PROMPT — Restate verbatim the span of lines below between the line with "To indicate a" and the line with "- **Label name**", including those two lines, and only that span.

INPUT MATERIAL —

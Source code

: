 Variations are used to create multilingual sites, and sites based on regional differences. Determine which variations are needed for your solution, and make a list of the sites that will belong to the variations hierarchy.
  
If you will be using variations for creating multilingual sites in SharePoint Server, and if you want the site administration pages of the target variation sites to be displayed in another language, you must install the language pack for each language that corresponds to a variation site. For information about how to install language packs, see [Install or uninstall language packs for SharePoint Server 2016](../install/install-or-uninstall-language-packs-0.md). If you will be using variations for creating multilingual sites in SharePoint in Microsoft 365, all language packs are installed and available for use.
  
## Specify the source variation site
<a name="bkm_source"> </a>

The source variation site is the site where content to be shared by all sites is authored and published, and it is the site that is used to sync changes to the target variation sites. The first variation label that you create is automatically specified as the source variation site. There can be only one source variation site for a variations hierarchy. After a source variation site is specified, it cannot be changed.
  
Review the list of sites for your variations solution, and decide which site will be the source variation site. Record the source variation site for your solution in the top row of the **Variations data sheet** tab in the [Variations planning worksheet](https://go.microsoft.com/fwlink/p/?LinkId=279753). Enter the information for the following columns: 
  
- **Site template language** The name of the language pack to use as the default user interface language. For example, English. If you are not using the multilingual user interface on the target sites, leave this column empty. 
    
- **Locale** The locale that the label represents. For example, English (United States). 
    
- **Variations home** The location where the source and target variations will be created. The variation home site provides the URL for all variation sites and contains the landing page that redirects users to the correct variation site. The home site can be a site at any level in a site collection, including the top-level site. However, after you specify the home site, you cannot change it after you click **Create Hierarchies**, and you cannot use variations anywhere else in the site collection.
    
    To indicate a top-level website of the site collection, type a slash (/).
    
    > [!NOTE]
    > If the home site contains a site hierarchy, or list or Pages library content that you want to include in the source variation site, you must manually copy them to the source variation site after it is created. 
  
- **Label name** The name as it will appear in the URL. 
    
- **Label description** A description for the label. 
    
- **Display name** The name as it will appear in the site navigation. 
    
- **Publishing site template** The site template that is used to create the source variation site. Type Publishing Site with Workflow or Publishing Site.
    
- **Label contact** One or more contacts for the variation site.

COMPLETED TASK —
    To indicate a top-level website of the site collection, type a slash (/).
    
    > [!NOTE]
    > If the home site contains a site hierarchy, or list or Pages library content that you want to include in the source variation site, you must manually copy them to the source variation site after it is created. 
  
- **Label name** The name as it will appear in the URL. 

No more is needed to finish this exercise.